The last line was hand written in Tony’s
familiar scrawl. It was a Saturday so she needn’t bother rushing into work
until one p.m. but she was inquisitive about the poles and decided to go in at
eleven. She cut herself some sandwiches and left the apartment for the
Institute, eager to know more about these poles. The size or diameter of the
poles did look familiar she thought as she walked. She couldn’t place it
though.
The sun was shining through the large windows
in streams, all of the dust particles exposed in her ‘office’. She glanced at
the rack up against a wall which held the tablets, the carved sides facing
outwards and the sun was shining horizontally across them. They spelt a couple
words! ‘Hi Jenie.’ Jennie stopped, blinked and stared again. Yes, the words
were as plain as her hand in front of her face. She traced the words with her
fingertips and found that the words were just the shadows of the dips and lumps
on the stone. She hastily rummaged through her photos and found that the dips
were there in the photographs, they hadn’t changed. But, wait. No, this is just
a coincidence, she thought frantically, to avoid the truth that the carver had
known her name. As she watched the letters changed, they seemed to melt
together and ooze into new sentence. ‘I am your future,’ she read, ‘I am you,
you are me. We are the one.’
"B-b-b-but…" she began but quickly
disappeared into that black nothingness where anything can happen.
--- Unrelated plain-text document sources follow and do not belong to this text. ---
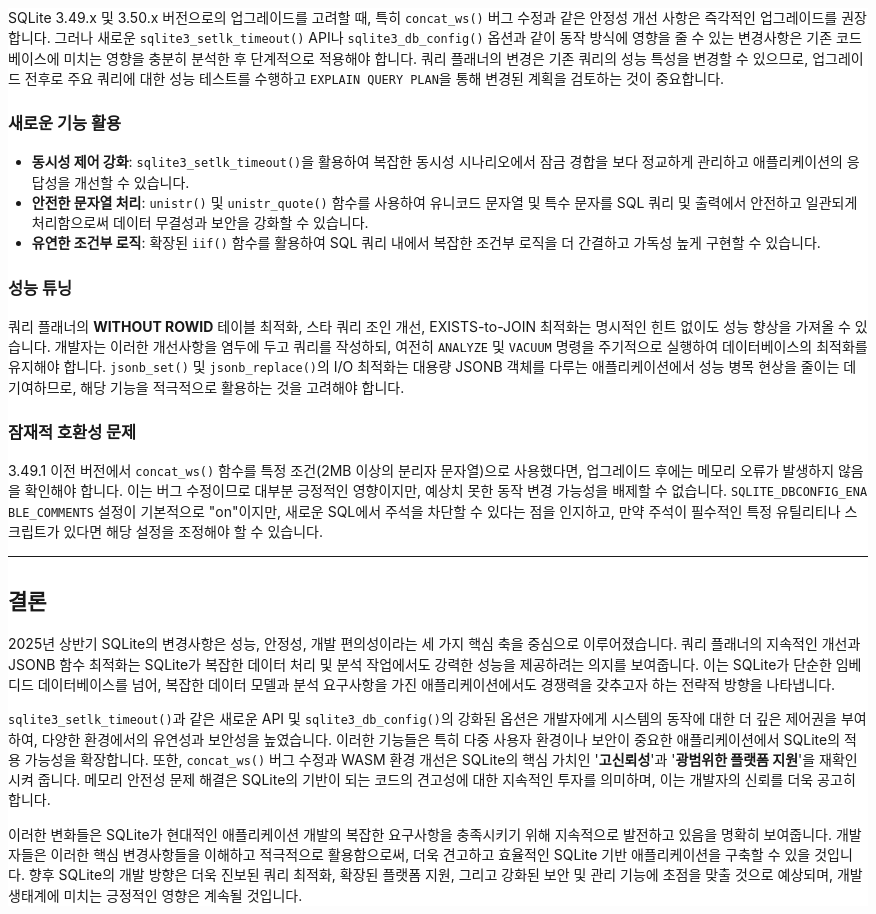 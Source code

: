 SQLite 3.49.x 및 3.50.x 버전으로의 업그레이드를 고려할 때, 특히 `concat_ws()` 버그 수정과 같은 안정성 개선 사항은 즉각적인 업그레이드를 권장합니다. 그러나 새로운 `sqlite3_setlk_timeout()` API나 `sqlite3_db_config()` 옵션과 같이 동작 방식에 영향을 줄 수 있는 변경사항은 기존 코드베이스에 미치는 영향을 충분히 분석한 후 단계적으로 적용해야 합니다. 쿼리 플래너의 변경은 기존 쿼리의 성능 특성을 변경할 수 있으므로, 업그레이드 전후로 주요 쿼리에 대한 성능 테스트를 수행하고 `EXPLAIN QUERY PLAN`을 통해 변경된 계획을 검토하는 것이 중요합니다.

### 새로운 기능 활용

* **동시성 제어 강화**: `sqlite3_setlk_timeout()`을 활용하여 복잡한 동시성 시나리오에서 잠금 경합을 보다 정교하게 관리하고 애플리케이션의 응답성을 개선할 수 있습니다.
* **안전한 문자열 처리**: `unistr()` 및 `unistr_quote()` 함수를 사용하여 유니코드 문자열 및 특수 문자를 SQL 쿼리 및 출력에서 안전하고 일관되게 처리함으로써 데이터 무결성과 보안을 강화할 수 있습니다.
* **유연한 조건부 로직**: 확장된 `iif()` 함수를 활용하여 SQL 쿼리 내에서 복잡한 조건부 로직을 더 간결하고 가독성 높게 구현할 수 있습니다.

### 성능 튜닝

쿼리 플래너의 **WITHOUT ROWID** 테이블 최적화, 스타 쿼리 조인 개선, EXISTS-to-JOIN 최적화는 명시적인 힌트 없이도 성능 향상을 가져올 수 있습니다. 개발자는 이러한 개선사항을 염두에 두고 쿼리를 작성하되, 여전히 `ANALYZE` 및 `VACUUM` 명령을 주기적으로 실행하여 데이터베이스의 최적화를 유지해야 합니다. `jsonb_set()` 및 `jsonb_replace()`의 I/O 최적화는 대용량 JSONB 객체를 다루는 애플리케이션에서 성능 병목 현상을 줄이는 데 기여하므로, 해당 기능을 적극적으로 활용하는 것을 고려해야 합니다.

### 잠재적 호환성 문제

3.49.1 이전 버전에서 `concat_ws()` 함수를 특정 조건(2MB 이상의 분리자 문자열)으로 사용했다면, 업그레이드 후에는 메모리 오류가 발생하지 않음을 확인해야 합니다. 이는 버그 수정이므로 대부분 긍정적인 영향이지만, 예상치 못한 동작 변경 가능성을 배제할 수 없습니다. `SQLITE_DBCONFIG_ENABLE_COMMENTS` 설정이 기본적으로 "on"이지만, 새로운 SQL에서 주석을 차단할 수 있다는 점을 인지하고, 만약 주석이 필수적인 특정 유틸리티나 스크립트가 있다면 해당 설정을 조정해야 할 수 있습니다.

---

## 결론

2025년 상반기 SQLite의 변경사항은 성능, 안정성, 개발 편의성이라는 세 가지 핵심 축을 중심으로 이루어졌습니다. 쿼리 플래너의 지속적인 개선과 JSONB 함수 최적화는 SQLite가 복잡한 데이터 처리 및 분석 작업에서도 강력한 성능을 제공하려는 의지를 보여줍니다. 이는 SQLite가 단순한 임베디드 데이터베이스를 넘어, 복잡한 데이터 모델과 분석 요구사항을 가진 애플리케이션에서도 경쟁력을 갖추고자 하는 전략적 방향을 나타냅니다.

`sqlite3_setlk_timeout()`과 같은 새로운 API 및 `sqlite3_db_config()`의 강화된 옵션은 개발자에게 시스템의 동작에 대한 더 깊은 제어권을 부여하여, 다양한 환경에서의 유연성과 보안성을 높였습니다. 이러한 기능들은 특히 다중 사용자 환경이나 보안이 중요한 애플리케이션에서 SQLite의 적용 가능성을 확장합니다. 또한, `concat_ws()` 버그 수정과 WASM 환경 개선은 SQLite의 핵심 가치인 '**고신뢰성**'과 '**광범위한 플랫폼 지원**'을 재확인시켜 줍니다. 메모리 안전성 문제 해결은 SQLite의 기반이 되는 코드의 견고성에 대한 지속적인 투자를 의미하며, 이는 개발자의 신뢰를 더욱 공고히 합니다.

이러한 변화들은 SQLite가 현대적인 애플리케이션 개발의 복잡한 요구사항을 충족시키기 위해 지속적으로 발전하고 있음을 명확히 보여줍니다. 개발자들은 이러한 핵심 변경사항들을 이해하고 적극적으로 활용함으로써, 더욱 견고하고 효율적인 SQLite 기반 애플리케이션을 구축할 수 있을 것입니다. 향후 SQLite의 개발 방향은 더욱 진보된 쿼리 최적화, 확장된 플랫폼 지원, 그리고 강화된 보안 및 관리 기능에 초점을 맞출 것으로 예상되며, 개발 생태계에 미치는 긍정적인 영향은 계속될 것입니다.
In her darkest depths she saw herself, only
older, much older than she was now, imploring something, trying to make her
understand. Her (older?) self looked up and spread her arms above her
head. Suddenly pain, not a lot, but pain appeared, knifing its way through the
darkness like a torch would light up a dark room. She (Jenie?) vanished
and she felt her cheek. It was on fire! No, someone had just slapped it a
couple of times. Coffee. Steam. A cup of coffee appeared in her (Future’s?)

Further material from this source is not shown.